Both disk and network are on bus pci@300 (pci_0), and there are network devices on pci@6c0 (pci_15) that we can give to an alternate service domain.

Lets determine which buses are needed to give that service domain access to disk. Previously we saw that the control domain's root pool was on c0t5000CCA01605A11Cd0s0 on pci@300. The control domain currently has access to all buses and devices, so we can use the format command to see what other disks are available. There is a second disk, and it's on bus pci@6c0:

primary# format
Searching for disks...done
       0. c0t5000CCA01605A11Cd0 <HITACHI-H109060SESUN600G-A244 cyl 64986 alt 2 hd 27 sec 66>
       1. c0t5000CCA016066100d0 <HITACHI-H109060SESUN600G-A244 cyl 64986 alt 2 hd 27 sec 668>
Specify disk (enter its number): ^C
primary# mpathadm show lu /dev/dsk/c0t5000CCA016066100d0s0
Logical Unit:  /dev/rdsk/c0t5000CCA016066100d0s2
                Initiator Port Name:  w508002000145d1b0
                Target Port Name:  w5000cca016066101
primary# mpathadm show initiator-port w508002000145d1b0
Initiator Port:  w508002000145d1b0
        Transport Type:  unknown
        OS Device File:  /devices/pci@6c0/pci@1/pci@0/pci@c/pci@0/pci@c/scsi@0/iport@1

This provides the information needed to reassign buses.

Define alternate service domain and reassign buses

We now define an alternate service domain, remove the above buses from the control domain and assign them to the alternate. Removing the buses cannot be done dynamically (add to or remove from a running domain). If I had planned ahead and obtained bus information earlier, I could have done this when I resized the domain's memory and avoided the second reboot.

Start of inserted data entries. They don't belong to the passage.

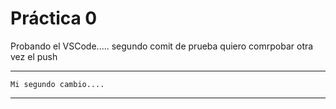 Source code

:  # Práctica 0

Probando el VSCode..... 
segundo comit de prueba
quiero comrpobar otra vez el push
*************************  
    Mi segundo cambio....
************************* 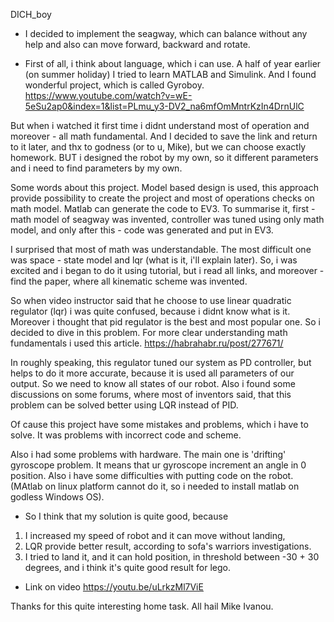 DICH_boy

- I decided to implement the seagway, which can balance without any help and also can move forward, backward and rotate.

- First of all, i think about language, which i can use. A half of year earlier (on summer holiday) I tried to learn MATLAB and Simulink. And I found wonderful project, which is called Gyroboy. 
https://www.youtube.com/watch?v=wE-5eSu2ap0&index=1&list=PLmu_y3-DV2_na6mfOmMntrKzIn4DrnUlC

But when i watched it first time i didnt understand most of operation and moreover - all math fundamental. And I decided to save the link and return to it later, and thx to godness (or to u, Mike), but we can choose exactly homework. BUT i designed the robot by my own, so it different parameters and i need to find parameters by my own.

Some words about this project. Model based design is used, this approach provide possibility to create the project and most of operations checks on math model. Matlab can generate the code to EV3. To summarise it, first - math model of seagway was invented, controller was tuned using only math model, and only after this - code was generated and put in EV3.

I surprised that most of math was understandable. The most difficult one was space - state model and lqr (what is it, i'll explain later). So, i was excited and i began to do it using tutorial, but i read all links, and moreover - find the paper, where all kinematic scheme was invented.

So when video instructor said that he choose to use linear quadratic regulator (lqr) i was quite confused, because i didnt know what is it. Moreover i thought that pid regulator is  the best and most popular one. So i decided to dive in this problem. For more clear understanding math fundamentals i used this article. https://habrahabr.ru/post/277671/

In roughly speaking, this regulator tuned our system as PD controller, but helps to do it more accurate, because it is used all parameters of our output. So we need to know all states of our robot. Also i found some discussions on some forums, where most of inventors said, that this problem can be solved better using LQR instead of PID.

Of cause this project have some mistakes and problems, which i have to solve. It was problems with incorrect code and scheme.

Also i had some problems with hardware. The main one is 'drifting' gyroscope problem. It means that ur gyroscope increment an angle in 0 position. Also i have some difficulties with putting code on the robot. (MAtlab on linux platform cannot do it, so i needed to install matlab on godless Windows OS).

- So I think that my solution is quite good, because 
1) I increased my speed of robot and it can move without landing, 
2) LQR provide better result, according to sofa's warriors investigations.
3) I tried to land it, and it can hold position, in threshold between -30 + 30 degrees, and i think it's quite good result for lego.

- Link on video https://youtu.be/uLrkzMl7ViE

Thanks for this quite interesting home task. All hail Mike Ivanou.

primary# ldm add-dom alternate
primary# ldm set-core 2 alternate
primary# ldm set-mem 16g alternate
primary# ldm start-reconf primary
primary# ldm rm-io pci_15 primary
primary# init 6

After rebooting the control domain, I give the unassigned bus pci_15 to the alternate domain. At this point I could install Solaris in the alternate domain using a network install server, but for convenience I use a virtual CD image in a .iso file on the control domain. Normally you do not use virtual I/O devices in the alternate service domain because that introduces a dependency on the control domain, but this is temporary and will be removed after Solaris is installed.

primary# ldm add-io pci_15 alternate
primary# ldm add-vdsdev /export/home/iso/sol-11-sparc.iso s11iso@primary-vds0
primary# ldm add-vdisk s11isodisk s11iso@primary-vds0 alternate
primary# ldm bind alternate
primary# ldm start alternate

At this point, I installed Solaris in the domain. When the install was complete, I removed the Solaris install CD image, and saved the configuration to the service processor:

primary# ldm rm-vdisk s11isodisk alternate
primary# ldm add-spconfig 20130621-split
Note that the network devices on pci@6c0 are enumerated starting at ixgbe0, even though they were ixgbe2 and ixgbe3 when on the control domain that had all 4 installed interfaces.
alternate# ls -l /dev/ixgb*
lrwxrwxrwx   1 root     root     31 Jun 21 10:34 /dev/ixgbe -> ../devices/pseudo/clone@0:ixgbe
lrwxrwxrwx   1 root     root     65 Jun 21 10:34 /dev/ixgbe0 -> ../devices/pci@6c0/pci@1/pci@0/pci@c/pci@0/pci@4/network@0:ixgbe0
lrwxrwxrwx   1 root     root     67 Jun 21 10:34 /dev/ixgbe1 -> ../devices/pci@6c0/pci@1/pci@0/pci@c/pci@0/pci@4/network@0,1:ixgbe1

Define redundant services

We've split up the bus configuration and defined an I/O domain that can boot and run independently on its own PCIe bus. All that remains is to define redundant disk and network services to pair with the ones defined above in the control domain:

primary# ldm add-vds alternate-vds0 alternate
primary# ldm add-vsw net-dev=net0 alternate-vsw0 alternate

Note that we could increase resiliency, and potentially performance as well, by using a Solaris 11 network aggregate as the net-dev for each virtual switch. That would provide additional insulation: if a single network device fails the aggregate can continue operation without requiring IPMP failover in the guest.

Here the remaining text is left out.